= Problem details =
What lines below contain the word "logoColor"? Please pull each one out.

[Rendered images with source text]

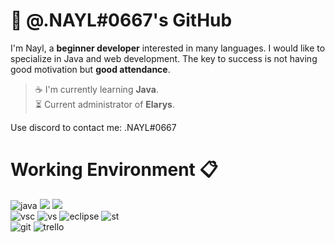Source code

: # 👋 @.NAYL#0667's GitHub
I'm Nayl, a **beginner developer** interested in many languages. I would like to specialize in Java and web development. The key to success is not having good motivation but **good attendance**.

> ☕ I'm currently learning **Java**.\
> ⏳ Current administrator of **Elarys**.

Use discord to contact me: .NAYL#0667
 
# Working Environment 📋
![java](https://camo.githubusercontent.com/771cc18a712bf9edb0925a86164c34b0d803c4d9177dd4467eff7b777109c723/68747470733a2f2f696d672e736869656c64732e696f2f62616467652f4a6176612d4544384230303f7374796c653d666f722d7468652d6261646765266c6f676f3d6a617661266c6f676f436f6c6f723d7768697465)
<img src="https://img.shields.io/badge/HTML-e44d26?style=for-the-badge&logo=HTML&logoColor=white" />
<img src="https://img.shields.io/badge/CSS-479fd4?style=for-the-badge&logo=CSS&logoColor=white" />\
![vsc](https://camo.githubusercontent.com/42ada9cc774b9d2b4cf35691820a881d70657ae42c3a074f00c7e9add6352361/68747470733a2f2f696d672e736869656c64732e696f2f62616467652f56697375616c5f53747564696f5f436f64652d3030373844343f7374796c653d666f722d7468652d6261646765266c6f676f3d76697375616c25323073747564696f253230636f6465266c6f676f436f6c6f723d7768697465)
![vs](https://camo.githubusercontent.com/2e7f37ad51ff5e491aff103a0a0c4093208cbbf0278b9c58fa8b0e05e335a90d/68747470733a2f2f696d672e736869656c64732e696f2f62616467652f56697375616c5f53747564696f2d3543324439313f7374796c653d666f722d7468652d6261646765266c6f676f3d76697375616c25323073747564696f266c6f676f436f6c6f723d7768697465)
![eclipse](https://camo.githubusercontent.com/5d4515b190d419f267b2d4d5c2474b338bf469decbf7adf99c5299695cefc0ca/68747470733a2f2f696d672e736869656c64732e696f2f62616467652f45636c697073652d3243323235353f7374796c653d666f722d7468652d6261646765266c6f676f3d65636c69707365266c6f676f436f6c6f723d7768697465)
![st](https://camo.githubusercontent.com/3cc20b905b09f53e6ecdb3f7f519007e18cce158aad7ebe113bbfcd68526bde7/68747470733a2f2f696d672e736869656c64732e696f2f62616467652f7375626c696d655f746578742d2532333537353735372e7376673f267374796c653d666f722d7468652d6261646765266c6f676f3d7375626c696d652d74657874266c6f676f436f6c6f723d696d706f7274616e74)\
![git](https://camo.githubusercontent.com/0f6c65dda924920ed7452b55557e6f768e3382e37dbb3aaefdf4735f17cf1184/68747470733a2f2f696d672e736869656c64732e696f2f62616467652f6769742d6266323030383f7374796c653d666f722d7468652d6261646765266c6f676f3d676974266c6f676f436f6c6f723d7768697465)
![trello](https://camo.githubusercontent.com/75edf2f04811396fe123941cc7a744e4cba2c2fa7bd31633460c7ac01aacc06f/68747470733a2f2f696d672e736869656c64732e696f2f62616467652f5472656c6c6f2d3334613865623f7374796c653d666f722d7468652d6261646765266c6f676f3d7472656c6c6f266c6f676f436f6c6f723d7768697465)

= Answer section =
<img src="https://img.shields.io/badge/HTML-e44d26?style=for-the-badge&logo=HTML&logoColor=white" />
<img src="https://img.shields.io/badge/CSS-479fd4?style=for-the-badge&logo=CSS&logoColor=white" />\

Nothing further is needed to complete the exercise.